Pharmaceutical compositions for ocular delivery also include in situ gellable aqueous compositions. Such a composition comprises a gelling agent in a concentration effective to promote gelling upon contact with the eye or with lacrimal fluid. Suitable gelling agents include but are not limited to thermosetting polymers. The term “in situ gellable” as used herein includes not only liquids of low viscosity that form gels upon contact with the eye or with lacrimal fluid, but also includes more viscous liquids such as semi-fluid and thixotropic gels that exhibit substantially increased viscosity or gel stiffness upon administration to the eye. See, for example, Ludwig, Adv. Drug Deliv. Rev. 3; 57:1595-639 (2005), the entire content of which is incorporated herein by reference. Other ocular drug delivery systems can be used, e.g., as described in Robert et al., Transl Vis Sci Technol. 2016 March; 5(2): 11; Zhou et al., Invest Ophthalmol Vis Sci. 2017 January; 58(1): 96-105; Rawas-Qalaji and Williams, Curr Eye Res. 2012 May; 37(5):345-56.

Biocompatible implants for placement in the eye have been disclosed in a number of patents, such as U.S. Pat. Nos. 4,521,210; 4,853,224; 4,997,652; 5,164,188; 5,443,505; 5,501,856; 5,766,242; 5,824,072; 5,869,079; 6,074,661; 6,331,313; 6,369,116; 6,699,493; and 8,293,210, the entire contents of each of which are incorporated herein by reference.
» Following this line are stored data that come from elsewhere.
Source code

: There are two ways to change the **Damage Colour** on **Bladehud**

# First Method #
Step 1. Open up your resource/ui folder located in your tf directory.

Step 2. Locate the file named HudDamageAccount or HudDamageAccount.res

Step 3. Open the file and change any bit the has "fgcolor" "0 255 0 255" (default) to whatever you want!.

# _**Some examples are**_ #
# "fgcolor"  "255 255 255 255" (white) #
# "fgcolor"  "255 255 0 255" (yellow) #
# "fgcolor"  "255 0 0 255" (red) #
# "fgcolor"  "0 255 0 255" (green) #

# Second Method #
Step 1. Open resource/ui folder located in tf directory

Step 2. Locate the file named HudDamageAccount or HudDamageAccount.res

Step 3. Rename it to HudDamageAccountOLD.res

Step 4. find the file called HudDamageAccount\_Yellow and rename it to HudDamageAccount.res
Drug-eluting contact lenses can also be used, e.g., as described in U.S. Pat. No. 8,414,912 and Ciolino et al., Invest Ophthalmol Vis Sci. 2009 July; 50(7): 3346-3352.

The implants may be monolithic, i.e. having the active agent (e.g., a ROCK1/2 inhibitor) or agents homogenously distributed through the polymeric matrix, or encapsulated, where a reservoir of active agent is encapsulated by the polymeric matrix. Due to ease of manufacture, monolithic implants are usually preferred over encapsulated forms. However, the greater control afforded by the encapsulated, reservoir-type implant may be of benefit in some circumstances, where the therapeutic level of the drug falls within a narrow window. In addition, the therapeutic component, including a ROCK1/2 inhibitor, may be distributed in a non-homogenous pattern in the matrix. For example, the implant may include a portion that has a greater concentration of a ROCK1/2 inhibitor relative to a second portion of the implant.
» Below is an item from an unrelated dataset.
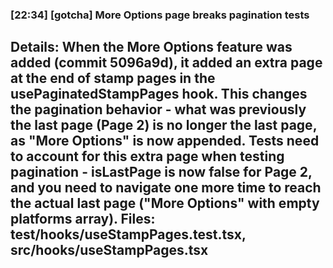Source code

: ### [22:34] [gotcha] More Options page breaks pagination tests
**Details**: When the More Options feature was added (commit 5096a9d), it added an extra page at the end of stamp pages in the usePaginatedStampPages hook. This changes the pagination behavior - what was previously the last page (Page 2) is no longer the last page, as "More Options" is now appended. Tests need to account for this extra page when testing pagination - isLastPage is now false for Page 2, and you need to navigate one more time to reach the actual last page ("More Options" with empty platforms array).
**Files**: test/hooks/useStampPages.test.tsx, src/hooks/useStampPages.tsx
---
The intraocular implants disclosed herein may have a size of between about 5 um and about 2 mm, or between about 10 um and about 1 mm for administration with a needle, greater than 1 mm, or greater than 2 mm, such as 3 mm or up to 10 mm, for administration by surgical implantation. The vitreous chamber in humans is able to accommodate relatively large implants of varying geometries, having lengths of, for example, 1 to 10 mm. The implant may be a cylindrical pellet (e.g., rod) with dimensions of about 2 mm.times.0.75 mm diameter. The implant may be a cylindrical pellet with a length of about 7 mm to about 10 mm, and a diameter of about 0.75 mm to about 1.5 mm.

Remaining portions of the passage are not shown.